Naira Musallam and Tim Lawton: View From The Top of Denali (Image Credit: Naira and Tim)

Naira Musallam and Tim Lawton: View From The Top of Denali (Image Credit: Naira and Tim)

Their Shared-Vision for Frontier7, The Significance of The Name

“The name Frontier7, which certainly didn’t come to us quickly, has a number of meanings for us. First of all, we are both in love with the outdoors and adventure, so ‘frontier’ in the sense of the furthest known boundary, the last frontier, the beginning of the unexplored, etc. appealed to us. In business we wanted to create an analytics platform that helped push our clients to the frontier of their industries. The “7” has many meanings that we both value: in most cultures 7 is a lucky number, 7 wonders of the world, 7 summits, 7 colors in the rainbow, in Eastern thought the 7th Chakra is the center for trust, devotion, inspiration, happiness, and positivity. (There are also 7 dwarfs in Snow White and who doesn’t love Snow White?)”
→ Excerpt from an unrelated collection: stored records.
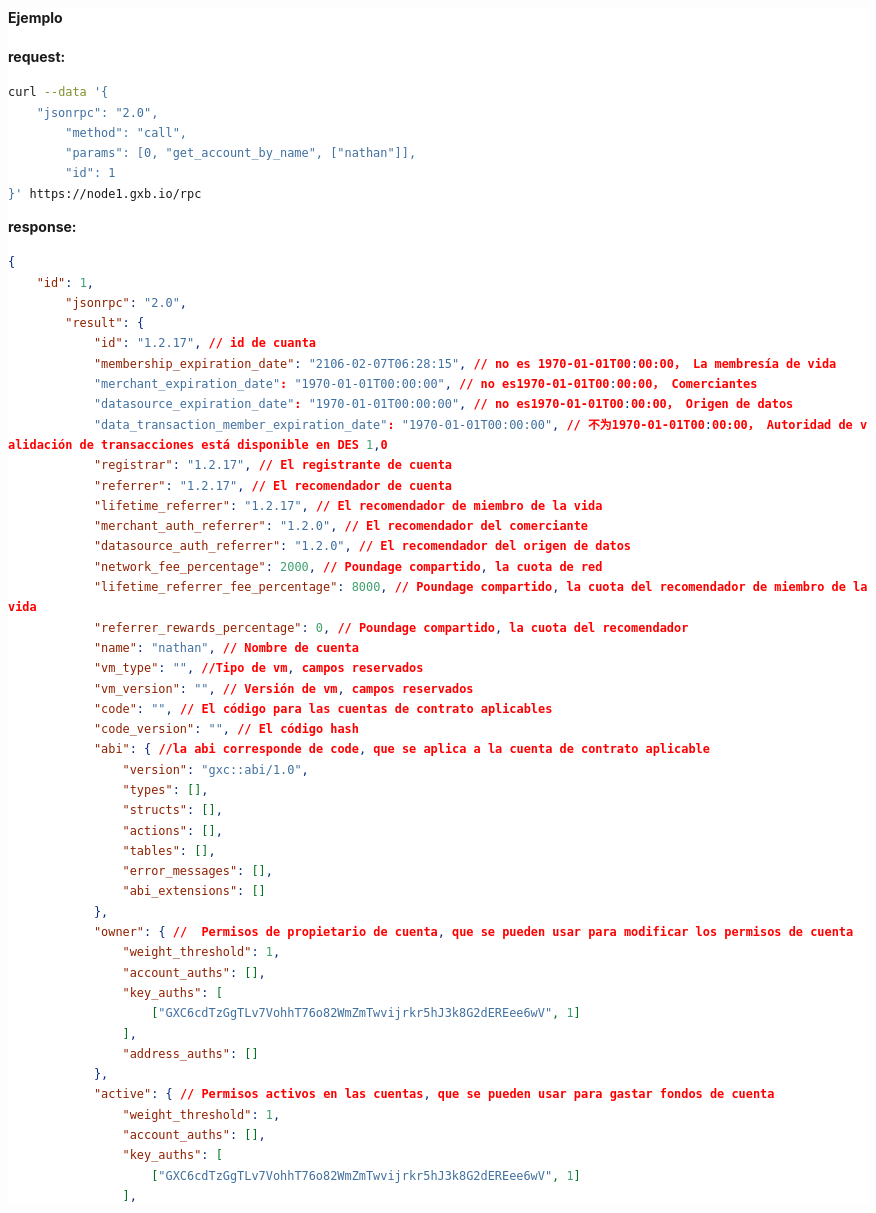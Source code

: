 #### Ejemplo
**request:**
``` bash
curl --data '{
    "jsonrpc": "2.0",
        "method": "call",
        "params": [0, "get_account_by_name", ["nathan"]],
        "id": 1
}' https://node1.gxb.io/rpc
```
**response:**
```json
{
    "id": 1,
        "jsonrpc": "2.0",
        "result": {
            "id": "1.2.17", // id de cuanta
            "membership_expiration_date": "2106-02-07T06:28:15", // no es 1970-01-01T00:00:00， La membresía de vida
            "merchant_expiration_date": "1970-01-01T00:00:00", // no es1970-01-01T00:00:00， Comerciantes
            "datasource_expiration_date": "1970-01-01T00:00:00", // no es1970-01-01T00:00:00， Origen de datos
            "data_transaction_member_expiration_date": "1970-01-01T00:00:00", // 不为1970-01-01T00:00:00， Autoridad de validación de transacciones está disponible en DES 1,0
            "registrar": "1.2.17", // El registrante de cuenta
            "referrer": "1.2.17", // El recomendador de cuenta
            "lifetime_referrer": "1.2.17", // El recomendador de miembro de la vida
            "merchant_auth_referrer": "1.2.0", // El recomendador del comerciante
            "datasource_auth_referrer": "1.2.0", // El recomendador del origen de datos
            "network_fee_percentage": 2000, // Poundage compartido, la cuota de red
            "lifetime_referrer_fee_percentage": 8000, // Poundage compartido, la cuota del recomendador de miembro de la vida
            "referrer_rewards_percentage": 0, // Poundage compartido, la cuota del recomendador 
            "name": "nathan", // Nombre de cuenta
            "vm_type": "", //Tipo de vm, campos reservados
            "vm_version": "", // Versión de vm, campos reservados
            "code": "", // El código para las cuentas de contrato aplicables
            "code_version": "", // El código hash
            "abi": { //la abi corresponde de code, que se aplica a la cuenta de contrato aplicable
                "version": "gxc::abi/1.0",
                "types": [],
                "structs": [],
                "actions": [],
                "tables": [],
                "error_messages": [],
                "abi_extensions": []
            },
            "owner": { //  Permisos de propietario de cuenta, que se pueden usar para modificar los permisos de cuenta
                "weight_threshold": 1,
                "account_auths": [],
                "key_auths": [
                    ["GXC6cdTzGgTLv7VohhT76o82WmZmTwvijrkr5hJ3k8G2dEREee6wV", 1]
                ],
                "address_auths": []
            },
            "active": { // Permisos activos en las cuentas, que se pueden usar para gastar fondos de cuenta
                "weight_threshold": 1,
                "account_auths": [],
                "key_auths": [
                    ["GXC6cdTzGgTLv7VohhT76o82WmZmTwvijrkr5hJ3k8G2dEREee6wV", 1]
                ],
```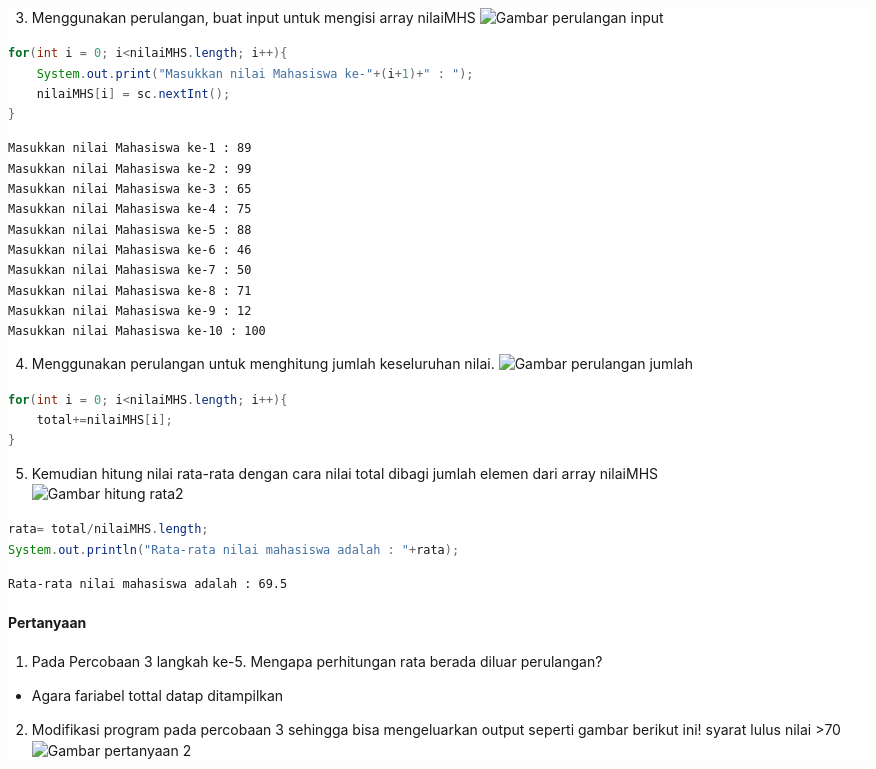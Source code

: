 3. Menggunakan perulangan, buat input untuk mengisi array nilaiMHS
![Gambar perulangan input](images/P3L3.png)



```Java
for(int i = 0; i<nilaiMHS.length; i++){
    System.out.print("Masukkan nilai Mahasiswa ke-"+(i+1)+" : ");
    nilaiMHS[i] = sc.nextInt();
}
```

    Masukkan nilai Mahasiswa ke-1 : 89
    Masukkan nilai Mahasiswa ke-2 : 99
    Masukkan nilai Mahasiswa ke-3 : 65
    Masukkan nilai Mahasiswa ke-4 : 75
    Masukkan nilai Mahasiswa ke-5 : 88
    Masukkan nilai Mahasiswa ke-6 : 46
    Masukkan nilai Mahasiswa ke-7 : 50
    Masukkan nilai Mahasiswa ke-8 : 71
    Masukkan nilai Mahasiswa ke-9 : 12
    Masukkan nilai Mahasiswa ke-10 : 100


4. Menggunakan perulangan untuk menghitung jumlah keseluruhan nilai.
![Gambar perulangan jumlah](images/P3L4.png)



```Java
for(int i = 0; i<nilaiMHS.length; i++){
    total+=nilaiMHS[i];
}
```

5. Kemudian hitung nilai rata-rata dengan cara nilai total dibagi jumlah elemen dari array nilaiMHS\
![Gambar hitung rata2](images/P3L5.png)



```Java
rata= total/nilaiMHS.length;
System.out.println("Rata-rata nilai mahasiswa adalah : "+rata);
```

    Rata-rata nilai mahasiswa adalah : 69.5


#### Pertanyaan 
1. Pada Percobaan 3 langkah ke-5. Mengapa perhitungan rata berada diluar perulangan?

- Agara fariabel tottal datap ditampilkan

2. Modifikasi program pada percobaan 3 sehingga bisa mengeluarkan output  seperti gambar berikut ini!
syarat lulus nilai >70
![Gambar pertanyaan 2](images/P3T2.png)
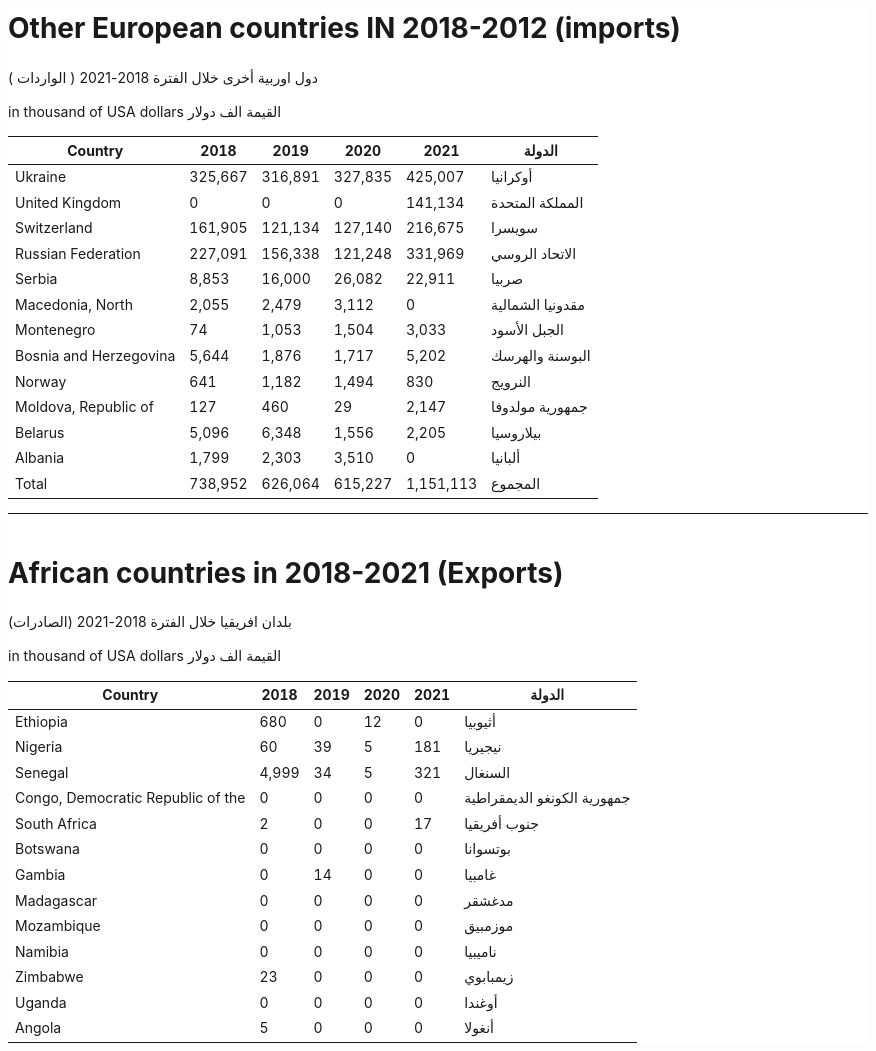 # Other European countries IN 2018-2012 (imports)
دول اوربية أخرى خلال الفترة 2018-2021 ( الواردات )

in thousand of USA dollars
القيمة الف دولار

| Country | 2018 | 2019 | 2020 | 2021 | الدولة |
|---------|------|------|------|------|-------|
| Ukraine | 325,667 | 316,891 | 327,835 | 425,007 | أوكرانيا |
| United Kingdom | 0 | 0 | 0 | 141,134 | المملكة المتحدة |
| Switzerland | 161,905 | 121,134 | 127,140 | 216,675 | سويسرا |
| Russian Federation | 227,091 | 156,338 | 121,248 | 331,969 | الاتحاد الروسي |
| Serbia | 8,853 | 16,000 | 26,082 | 22,911 | صربيا |
| Macedonia, North | 2,055 | 2,479 | 3,112 | 0 | مقدونيا الشمالية |
| Montenegro | 74 | 1,053 | 1,504 | 3,033 | الجبل الأسود |
| Bosnia and Herzegovina | 5,644 | 1,876 | 1,717 | 5,202 | البوسنة والهرسك |
| Norway | 641 | 1,182 | 1,494 | 830 | النرويج |
| Moldova, Republic of | 127 | 460 | 29 | 2,147 | جمهورية مولدوفا |
| Belarus | 5,096 | 6,348 | 1,556 | 2,205 | بيلاروسيا |
| Albania | 1,799 | 2,303 | 3,510 | 0 | ألبانيا |
| Total | 738,952 | 626,064 | 615,227 | 1,151,113 | المجموع |
---
# African countries in 2018-2021 (Exports)
بلدان افريقيا خلال الفترة 2018-2021 (الصادرات)

in thousand of USA dollars
القيمة الف دولار

| Country | 2018 | 2019 | 2020 | 2021 | الدولة |
|---------|------|------|------|------|--------|
| Ethiopia | 680 | 0 | 12 | 0 | أثيوبيا |
| Nigeria | 60 | 39 | 5 | 181 | نيجيريا |
| Senegal | 4,999 | 34 | 5 | 321 | السنغال |
| Congo, Democratic Republic of the | 0 | 0 | 0 | 0 | جمهورية الكونغو الديمقراطية |
| South Africa | 2 | 0 | 0 | 17 | جنوب أفريقيا |
| Botswana | 0 | 0 | 0 | 0 | بوتسوانا |
| Gambia | 0 | 14 | 0 | 0 | غامبيا |
| Madagascar | 0 | 0 | 0 | 0 | مدغشقر |
| Mozambique | 0 | 0 | 0 | 0 | موزمبيق |
| Namibia | 0 | 0 | 0 | 0 | ناميبيا |
| Zimbabwe | 23 | 0 | 0 | 0 | زيمبابوي |
| Uganda | 0 | 0 | 0 | 0 | أوغندا |
| Angola | 5 | 0 | 0 | 0 | أنغولا |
Our vision for Frontier7 is to be the go-to online platform for seamless analytics. We want to enable companies to be able to unlock all of the value of the data they gather in order to maximize their own business performance.


The Announcement They Sent To Their Friends, and Other Associates

On June 30th, 2015, Naira Musallam and Tim Lawton made history together on the highest point of North America, Denali (also known as Mount McKinley) by summiting as the First Arab-American Team to ever do so, and with Naira becoming the first Arab woman to ever stand on the summit. Denali is one of the “Seven Summits” or highest point on the continent of North America, standing at 20,320 feet. From the highest point in North America they raised a flag with the message “Peace and Security for All” written in Arabic, Hebrew, and English.

Their goal to summit Denali began on May 4th, 2015 when they attempted to climb the mountain with a guided group but were unable to due to severe weather conditions, spending a total of 18 days on the mountain. While it would be normal for them to come back another season to attempt the mountain again, they decided to return only a few weeks later in June. The second and successful attempt was a self-guided climb with just the team of the two of them. They raised their flag on the summit after 13 days and took a full 17 days on the mountain. The two months, two cross-continental round trips, red eye flights, sleeping in airports, tents, and hotels, and 35 total days on the mountain was well worth the effort on the evening of June 30th, 2015.

What makes their story even more unique is that they come from significantly different backgrounds. Naira grew up as a Palestinian in Israel where she spent a significant amount of time working in the conflict field, while Tim grew up in Massachusetts, served in the United States Army and served numerous combat tours overseas. They connected because of their love for mountaineering, and drive to send a message about hope, interdependence, and common human values.

Furthermore, today they are also co-founders of a data analytics company, Frontier7 (www.frontier7.com), and are also in the process of starting a non-profit in the form of a social platform that engineers chance for people by connecting those from varied backgrounds and shared passions (like themselves) and aligning people, ideas, and resources for them to address social issues that they care about. They believe that in today’s reality, this message becomes more important than ever.

My Closing  Thoughts

We’ve had numerous discussions about Frontier7, but I have not yet seen a demo. They assure me that day is coming soon. Either way, I am eager to watch their journey, as co-founders and as people who have a vision that they wish to turn into a reality. They each embody the intangible characteristics I look for in founders; courage, grit, vision, determination, resilience, creativity, resourcefulness, conflict management and resolution, discipline, a willingness to assume responsibility, and the ability to learn from others. I could not feel more proud of their accomplishment.